The Biosecurity Act 2015 and our shared responsibilities

The Biosecurity Act 2015 has been designed to align with biosecurity legislation across Australia. The broad objectives for biosecurity in NSW are to manage biosecurity risks from animal and plant pests and diseases, weeds and contaminants by:

  • preventing their entry into NSW;
  • quickly finding, containing and eradicating any new entries; and
  • effectively minimising the impacts of those pests, diseases, weeds and contaminants that cannot be eradicated through robust management arrangements.

Council's responsibilities and obligations

Bega Valley Shire Council is a Local Control Authority under the Biosecurity Act 2015 and is responsible for administering the biosecurity risk from weeds in a shire that covers approximately 6200 square kilometres.

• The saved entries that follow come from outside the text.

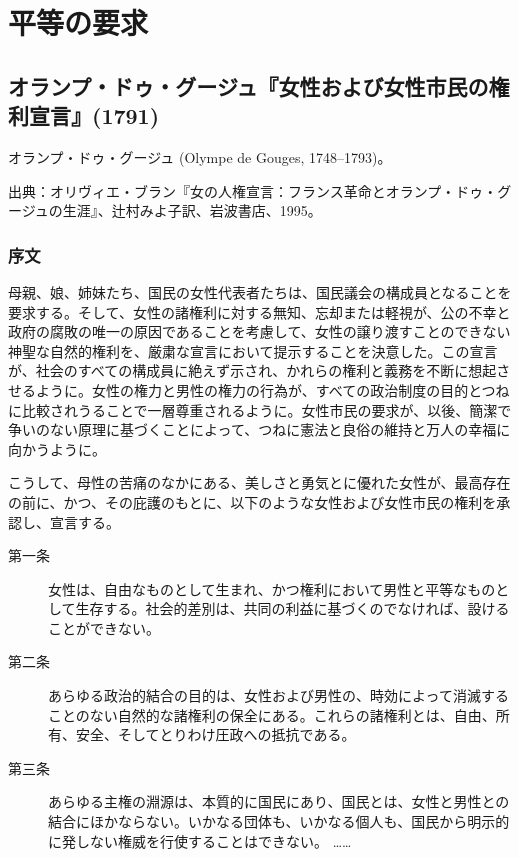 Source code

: \chapter{平等の要求}








\section{オランプ・ドゥ・グージュ『女性および女性市民の権利宣言』(1791)}

オランプ・ドゥ・グージュ (Olympe de Gouges, 1748--1793)。


出典：オリヴィエ・ブラン『女の人権宣言：フランス革命とオランプ・ドゥ・グージュの生涯』、辻村みよ子訳、岩波書店、1995。

\subsection*{序文}

母親、娘、姉妹たち、国民の女性代表者たちは、国民議会の構成員となることを要求する。そして、女性の諸権利に対する無知、忘却または軽視が、公の不幸と政府の腐敗の唯一の原因であることを考慮して、女性の譲り渡すことのできない神聖な自然的権利を、厳粛な宣言において提示することを決意した。この宣言が、社会のすべての構成員に絶えず示され、かれらの権利と義務を不断に想起させるように。女性の権力と男性の権力の行為が、すべての政治制度の目的とつねに比較されうることで一層尊重されるように。女性市民の要求が、以後、簡潔で争いのない原理に基づくことによって、つねに憲法と良俗の維持と万人の幸福に向かうように。

こうして、母性の苦痛のなかにある、美しさと勇気とに優れた女性が、最高存在の前に、かつ、その庇護のもとに、以下のような女性および女性市民の権利を承認し、宣言する。

\begin{description}

 \item[第一条] 女性は、自由なものとして生まれ、かつ権利において男性と平等なものとして生存する。社会的差別は、共同の利益に基づくのでなければ、設けることができない。

 \item[第二条] あらゆる政治的結合の目的は、女性および男性の、時効によって消滅することのない自然的な諸権利の保全にある。これらの諸権利とは、自由、所有、安全、そしてとりわけ圧政への抵抗である。

 \item[第三条] あらゆる主権の淵源は、本質的に国民にあり、国民とは、女性と男性との結合にほかならない。いかなる団体も、いかなる個人も、国民から明示的に発しない権威を行使することはできない。
……

 \end{description}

Under the Biosecurity Act 2015, Council has a legal obligation to manage the biosecurity risk posed or likley to be posed by reducing the impacts of Priority Weeds on human health, the economy, community and environment.

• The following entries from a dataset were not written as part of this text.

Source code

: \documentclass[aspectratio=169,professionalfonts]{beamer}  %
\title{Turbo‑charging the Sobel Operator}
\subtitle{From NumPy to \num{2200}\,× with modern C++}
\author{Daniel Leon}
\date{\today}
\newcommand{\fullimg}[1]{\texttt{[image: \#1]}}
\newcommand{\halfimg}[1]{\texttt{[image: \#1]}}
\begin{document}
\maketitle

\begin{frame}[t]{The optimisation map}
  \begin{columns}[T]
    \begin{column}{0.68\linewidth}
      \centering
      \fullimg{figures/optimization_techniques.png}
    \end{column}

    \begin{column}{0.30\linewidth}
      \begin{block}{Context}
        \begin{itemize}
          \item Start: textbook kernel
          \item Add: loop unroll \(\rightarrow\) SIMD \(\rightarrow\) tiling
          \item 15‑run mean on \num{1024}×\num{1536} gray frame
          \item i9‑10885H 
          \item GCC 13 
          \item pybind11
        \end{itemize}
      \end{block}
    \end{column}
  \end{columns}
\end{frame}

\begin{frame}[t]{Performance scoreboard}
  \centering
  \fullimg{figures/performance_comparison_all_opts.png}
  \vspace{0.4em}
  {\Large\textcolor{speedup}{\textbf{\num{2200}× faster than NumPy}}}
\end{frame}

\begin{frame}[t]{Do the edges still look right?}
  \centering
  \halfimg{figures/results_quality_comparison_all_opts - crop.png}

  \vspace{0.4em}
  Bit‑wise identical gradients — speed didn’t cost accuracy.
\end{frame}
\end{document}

These obligations are met through programs conducted by Council staff and funded by Council and the NSW Department of Primary Industries to:

  • control Priority Weeds on Council managed lands including almost 2500kms of high risk pathways and roads,
  • inspect and control weeds on over 270 high risk sites,
  • inspect private lands to ensure that owners of land carry out their obligations to manage the Biosecurity Risk as imposed under the Act by controlling Priority Weeds, and
  • inspect public and crown land sites to ensure the owner carries out their obligation to manage the weed biosecurity risk by controlling priority weeds.

Council's Vegetation and Biosecurity Team is responsible for implementing these programs and takes a coordinated approach with residents, community groups and other agencies to control Priority Weeds on all lands in selected areas regardless of land tenure.

The aim of Council's biosecurity program is to:

  1. Raise awareness of the impact of weeds on biosecurity especially on agricultural lands, our bushland, foreshores and wetlands. This is achieved through communication between Council's Biosecurity Weed Officers and landholders, and through education about weeds and effective weed control techniques.
  2. Report new incursions and monitor and control where possible the spread of Priority Weeds and within the Shire.
  3. Protect biodiversity by controlling Priority Weeds.

Biosecurity Inspection, Reports and Processes

Property inspections are carried out after the owner/occupier of the land has been notified of the intention to do so. Inspections may be arranged verbally or in writing. It is preferred that the owner/occupier accompanies the inspector where possible. This creates opportunities for open discussion and questions that may need to be answered directly.

Following the inspection, the landholder is sent a report stating what, if any Biosecurity Matter (Weeds) are found on the property.

A reinspection will occur if the inspector is not convinced that an effective management plan is underway or will be implemented.

The inspection process in outlined in the Bioscurity Weed Inspection procedure, download a copy here.

Please Note: This section of the web pages will be updated as soon as Council has finalised the biosecurity inspection, education and enforcement processes. 

What is a Priority Weed?

Priority Weeds have the potential to pose a Biosecurity Risk which is required to be controlled by law; this is the responsibility of all landholders. These are known as Biosecurity Matter under the Biosecurity Act 2015 in NSW.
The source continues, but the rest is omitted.